* _TASK TO CARRY OUT_
Give the number of lines in the records below that include "Ministério", and nothing more.

Stored items:
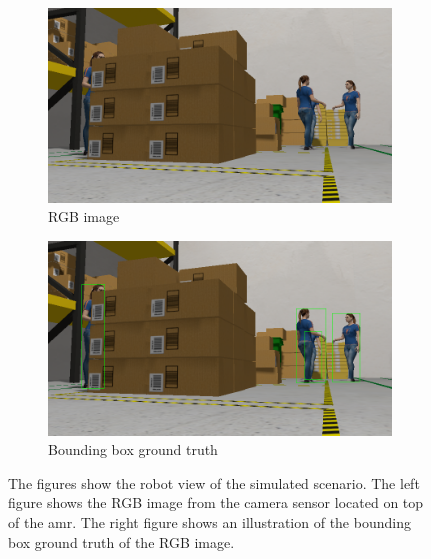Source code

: \begin{figure}
    \centering
    \begin{subfigure}[h]{0.45\linewidth}
        \centering
        \includegraphics[width=\linewidth]{figures/sim/rgb_img.png}
        \caption{RGB image}
        \label{fig:robot_view_scenario:rgb_image}
    \end{subfigure}
    \begin{subfigure}[h]{0.45\linewidth}
        \centering
        \includegraphics[width=\linewidth]{figures/sim/bbgt.png}
        \caption{Bounding box ground truth}
        \label{fig:robot_view_scenario:bbgt}
    \end{subfigure}
    \caption[Robot view of the simulated scenario]{The figures show the robot view of the simulated scenario. The left figure shows the RGB image from the camera sensor located on top of the \gls{amr}. The right figure shows an illustration of the bounding box ground truth of the RGB image.}
    \label{fig:robot_view_scenario}
\end{figure}

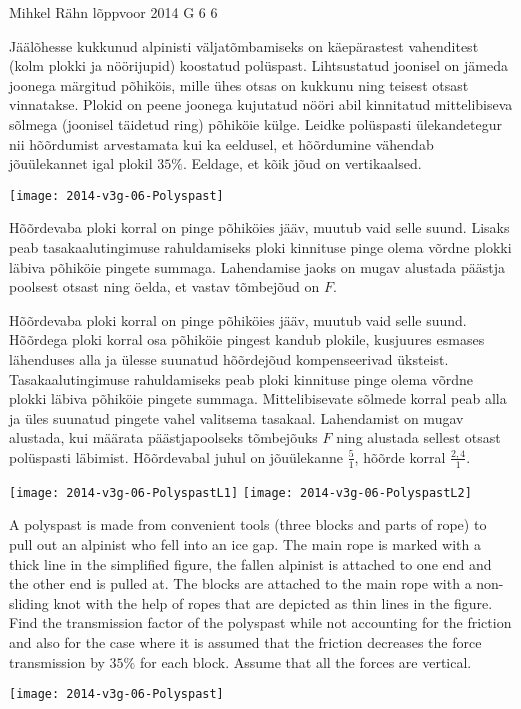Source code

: {Mihkel Rähn} %
{lõppvoor} %
{2014} %
{G 6} %
{6} %
{
\ifStatement
Jäälõhesse kukkunud alpinisti väljatõmbamiseks on käepärastest vahenditest (kolm plokki ja nöörijupid) koostatud polüspast. Lihtsustatud joonisel on jämeda joonega märgitud põhiköis, mille ühes otsas on kukkunu ning teisest otsast vinnatakse. Plokid on peene joonega kujutatud nööri abil kinnitatud mittelibiseva sõlmega (joonisel täidetud ring) põhiköie külge. Leidke polüspasti ülekandetegur nii hõõrdumist arvestamata kui ka eeldusel, et hõõrdumine vähendab jõuülekannet igal plokil $35\percent$. Eeldage, et kõik jõud on vertikaalsed.

\begin{center}
\texttt{[image: 2014-v3g-06-Polyspast]}
\end{center}
\fi


\ifHint
Hõõrdevaba ploki korral on pinge põhiköies jääv, muutub vaid selle suund. Lisaks peab tasakaalutingimuse rahuldamiseks ploki kinnituse pinge olema võrdne plokki läbiva põhiköie pingete summaga. Lahendamise jaoks on mugav alustada päästja poolsest otsast ning öelda, et vastav tõmbejõud on $F$.
\fi


\ifSolution
Hõõrdevaba ploki korral on pinge põhiköies jääv, muutub vaid selle suund. Hõõrdega ploki korral osa põhiköie pingest kandub plokile, kusjuures esmases lähenduses alla ja ülesse suunatud hõõrdejõud kompenseerivad üksteist. Tasakaalutingimuse rahuldamiseks peab ploki kinnituse pinge olema võrdne plokki läbiva põhiköie pingete summaga. Mittelibisevate sõlmede korral peab alla ja üles suunatud pingete vahel valitsema tasakaal. Lahendamist on mugav alustada, kui määrata päästjapoolseks tõmbejõuks $F$ ning alustada sellest otsast polüspasti läbimist. Hõõrdevabal juhul on jõuülekanne $\frac{5}{1}$, hõõrde korral $\frac{2,4}{1}$.

\begin{center}
\texttt{[image: 2014-v3g-06-PolyspastL1]}
\texttt{[image: 2014-v3g-06-PolyspastL2]}
\end{center}
\fi


\ifEngStatement
A polyspast is made from convenient tools (three blocks and parts of rope) to pull out an alpinist who fell into an ice gap. The main rope is marked with a thick line in the simplified figure, the fallen alpinist is attached to one end and the other end is pulled at. The blocks are attached to the main rope with a non-sliding knot with the help of ropes that are depicted as thin lines in the figure. Find the transmission factor of the polyspast while not accounting for the friction and also for the case where it is assumed that the friction decreases the force transmission by $35\percent$ for each block. Assume that all the forces are vertical.
\begin{center}
\texttt{[image: 2014-v3g-06-Polyspast]}
\end{center}
\fi


}
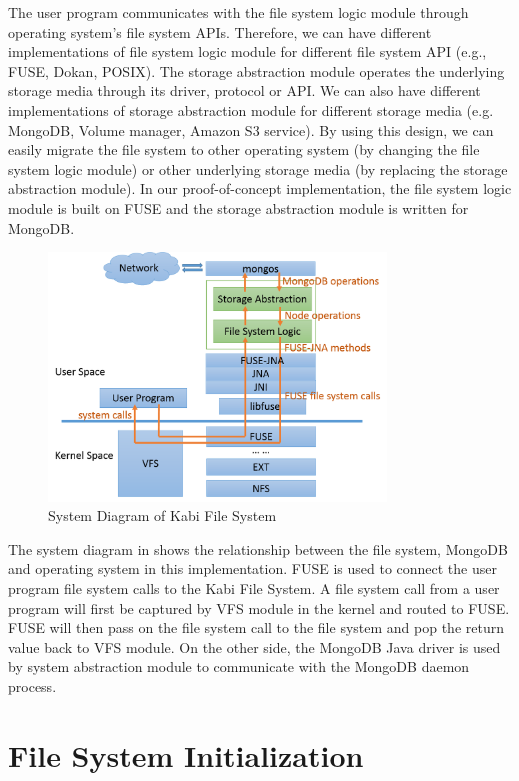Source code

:     The user program communicates with the file system logic module through operating system's file system APIs. Therefore, we can have different implementations of file system logic module for different file system API (e.g., FUSE, Dokan, POSIX). The storage abstraction module operates the underlying storage media through its driver, protocol or API. We can also have different implementations of storage abstraction module for different storage media (e.g. MongoDB, Volume manager, Amazon S3 service). By using this design, we can easily migrate the file system to other operating system (by changing the file system logic module) or other underlying storage media (by replacing the storage abstraction module). In our proof-of-concept implementation, the file system logic module is built on FUSE and the storage abstraction module is written for MongoDB. 

\begin{figure}[t]
\centering
\includegraphics[width=0.8\textwidth]{Chapter-3/figs/fig1.png}
\caption{System Diagram of Kabi File System}
\label{fig:diagram}
\end{figure}

    The system diagram in  shows the relationship between the file system, MongoDB and operating system in this implementation. FUSE is used to connect the user program file system calls to the Kabi File System. A file system call from a user program will first be captured by VFS module in the kernel and routed to FUSE. FUSE will then pass on the file system call to the file system and pop the return value back to VFS module. On the other side, the MongoDB Java driver is used by system abstraction module to communicate with the MongoDB daemon process.

\section{File System Initialization}

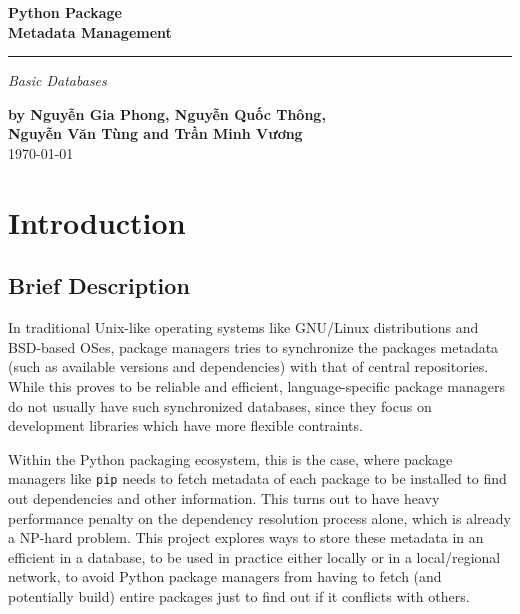 \documentclass[a4paper,12pt]{article}
\begin{document}
\setcounter{page}{0}
\thispagestyle{empty}
\begin{flushright}
  \setlength{\baselineskip}{1.4\baselineskip}
\textbf{\Huge Python Package\\Metadata Management}
  \noindent\rule{\textwidth}{5pt}
  \emph{\Large Basic Databases}

  \textbf{by Nguyễn Gia Phong, Nguyễn Quốc Thông,\\
          Nguyễn Văn Tùng and Trần Minh Vương\\}
  \today
\end{flushright}
\pagebreak

\tableofcontents
\pagebreak

\section{Introduction}
\subsection{Brief Description}
In traditional Unix-like operating systems like GNU/Linux distributions
and BSD-based OSes, package managers tries to synchronize the packages metadata
(such as available versions and dependencies) with that of central repositories.
While this proves to be reliable and efficient, language-specific
package managers do not usually have such synchronized databases,
since they focus on development libraries which have more flexible contraints.

Within the Python packaging ecosystem, this is the case, where package managers
like \verb|pip| needs to fetch metadata of each package to be installed
to find out dependencies and other information.  This turns out to have heavy
performance penalty on the dependency resolution process alone, which is
already a NP-hard problem.  This project explores ways to store these metadata
in an efficient in a database, to be used in practice either locally or in a
local/regional network, to avoid Python package managers from having to
fetch (and potentially build) entire packages just to find out if it conflicts
with others.

\end{document}
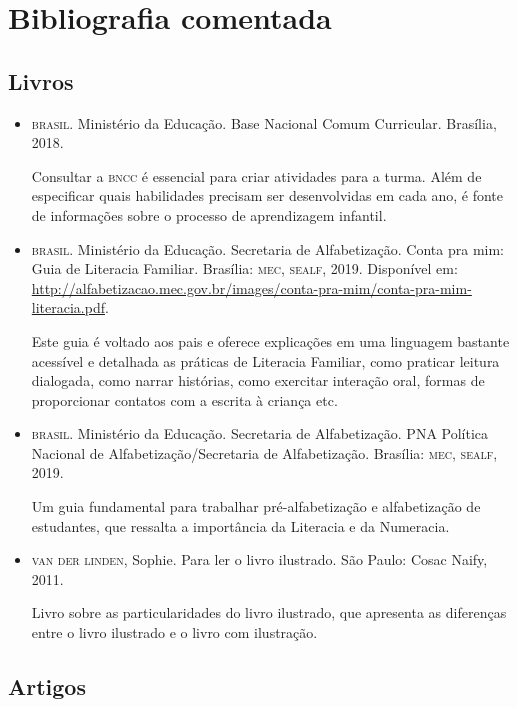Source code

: \documentclass[11pt]{extarticle}
\begin{document}
\section{Bibliografia comentada}

\subsection{Livros}

\begin{itemize}
\item \textsc{brasil}. Ministério da Educação. Base Nacional Comum Curricular. Brasília, 2018.

Consultar a \textsc{bncc} é essencial para criar atividades para a turma. Além de especificar 
quais habilidades precisam ser desenvolvidas em cada ano, é fonte de informações sobre 
o processo de aprendizagem infantil. 

\item \textsc{brasil}. Ministério da Educação. Secretaria de Alfabetização. Conta pra mim: Guia de Literacia Familiar. 
Brasília: \textsc{mec, sealf}, 2019. Disponível em: \url{http://alfabetizacao.mec.gov.br/images/conta-pra-mim/conta-pra-mim-literacia.pdf}.

Este guia é voltado aos pais e oferece explicações em uma linguagem bastante acessível e detalhada as práticas de Literacia Familiar, 
como praticar leitura dialogada, como narrar histórias, como exercitar interação oral, formas de proporcionar contatos com a escrita à criança etc. 
 
\item \textsc{brasil}. Ministério da Educação. Secretaria de Alfabetização. PNA Política Nacional de Alfabetização/Secretaria 
de Alfabetização. Brasília: \textsc{mec, sealf}, 2019.

Um guia fundamental para trabalhar pré-alfabetização e alfabetização de estudantes, que ressalta a importância da Literacia e da Numeracia. 

\item \textsc{van der linden}, Sophie. Para ler o livro ilustrado. São Paulo: Cosac Naify, 2011.

Livro sobre as particularidades do livro ilustrado, que apresenta as diferenças entre o livro ilustrado e o livro com ilustração. 
\end{itemize}

\subsection{Artigos}
\end{document}

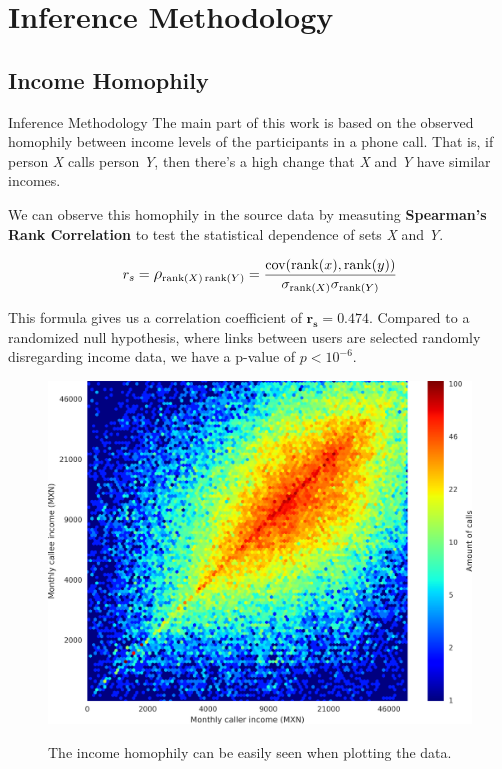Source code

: \documentclass{beamer}
\begin{document}
\section{Inference Methodology}
\subsection{Income Homophily}

\begin{frame}{Inference Methodology}
The main part of this work is based on the observed homophily between income levels of the participants in a phone call. That is, if person \emph{X} calls person \emph{Y}, then there's a high change that \emph{X} and \emph{Y} have similar incomes.
	
We can observe this homophily in the source data by measuting \textbf{Spearman's Rank Correlation} to test the statistical dependence of sets \emph{X} and \emph{Y}.

\[
	r_s = \mathlarger{\rho}_{\operatorname{rank}(X) \operatorname{rank}(Y)} = \frac{\operatorname{cov}(\operatorname{rank}(x), \operatorname{rank}(y))}{\sigma_{\operatorname{rank}(X)} \sigma_{\operatorname{rank}(Y)}}
\]

This formula gives us a correlation coefficient of \( \mathbf{r_s = 0.474} \). Compared to a randomized null hypothesis, where links between users are selected randomly disregarding income data, we have a p-value of \( p < 10^{-6} \).

\end{frame}
\begin{frame}

\begin{figure}[h]
	\begin{center}
		{\includegraphics[height=0.8\textheight]
		{../figures/Homophily_income_origin_target_1/Homophily_income_origin_target_1.png}
		}\label{homophily_heatmap}
	\end{center}
	\caption{The income homophily can be easily seen when plotting the data.}
\end{figure}

\end{frame}
\end{document}
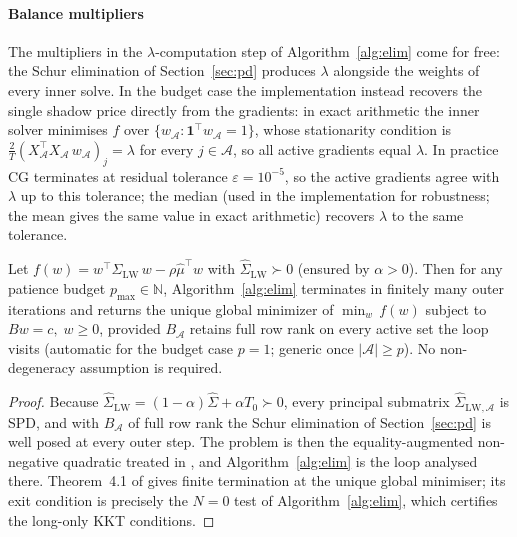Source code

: \paragraph{Balance multipliers}
The multipliers in the $\lambda$-computation step of Algorithm~\ref{alg:elim} come for
free: the Schur elimination of Section~\ref{sec:pd} produces $\lambda$ alongside the
weights of every inner solve. In the budget case the implementation instead recovers
the single shadow price directly from the gradients: in exact arithmetic the inner
solver minimises $f$ over $\{w_\mathcal{A} : \mathbf{1}^\top w_\mathcal{A} = 1\}$, whose
stationarity condition is
$\tfrac{2}{T}(X_\mathcal{A}^\top X_\mathcal{A}\,w_\mathcal{A})_j = \lambda$
for every $j \in \mathcal{A}$, so all active gradients equal $\lambda$.
In practice CG terminates at residual tolerance $\varepsilon = 10^{-5}$, so
the active gradients agree with $\lambda$ up to this tolerance; the median (used in the implementation for robustness; the mean gives the
same value in exact arithmetic) recovers $\lambda$ to the same tolerance.

\begin{theorem}\label{thm:termination}
Let $f(w) = w^\top \hat\Sigma_{\mathrm{LW}}\,w - \rho\hat\mu^\top w$ with
$\hat\Sigma_{\mathrm{LW}} \succ 0$ (ensured by $\alpha > 0$).
Then for any patience budget $p_{\max} \in \mathbb{N}$, Algorithm~\ref{alg:elim}
terminates in finitely many outer iterations and returns the unique global minimizer
of $\min_{w}\,f(w)$ subject to $Bw = c,\;w \geq 0$, provided $B_{\mathcal{A}}$ retains
full row rank on every active set the loop visits (automatic for the budget case
$p = 1$; generic once $|\mathcal{A}| \geq p$).
No non-degeneracy assumption is required.
\end{theorem}

\begin{proof}
Because $\hat\Sigma_{\mathrm{LW}} = (1-\alpha)\hat\Sigma + \alpha T_0 \succ 0$, every
principal submatrix $\hat\Sigma_{\mathrm{LW},\mathcal{A}}$ is SPD, and with
$B_{\mathcal{A}}$ of full row rank the Schur elimination of Section~\ref{sec:pd} is
well posed at every outer step. The problem is then the equality-augmented
non-negative quadratic treated in \cite{schmelzer2026nncg}, and
Algorithm~\ref{alg:elim} is the loop analysed there. Theorem~4.1 of
\cite{schmelzer2026nncg} gives finite termination at the unique global minimiser; its
exit condition is precisely the $N = 0$ test of Algorithm~\ref{alg:elim}, which
certifies the long-only KKT conditions.
\end{proof}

* _YOUR RESPONSE_
3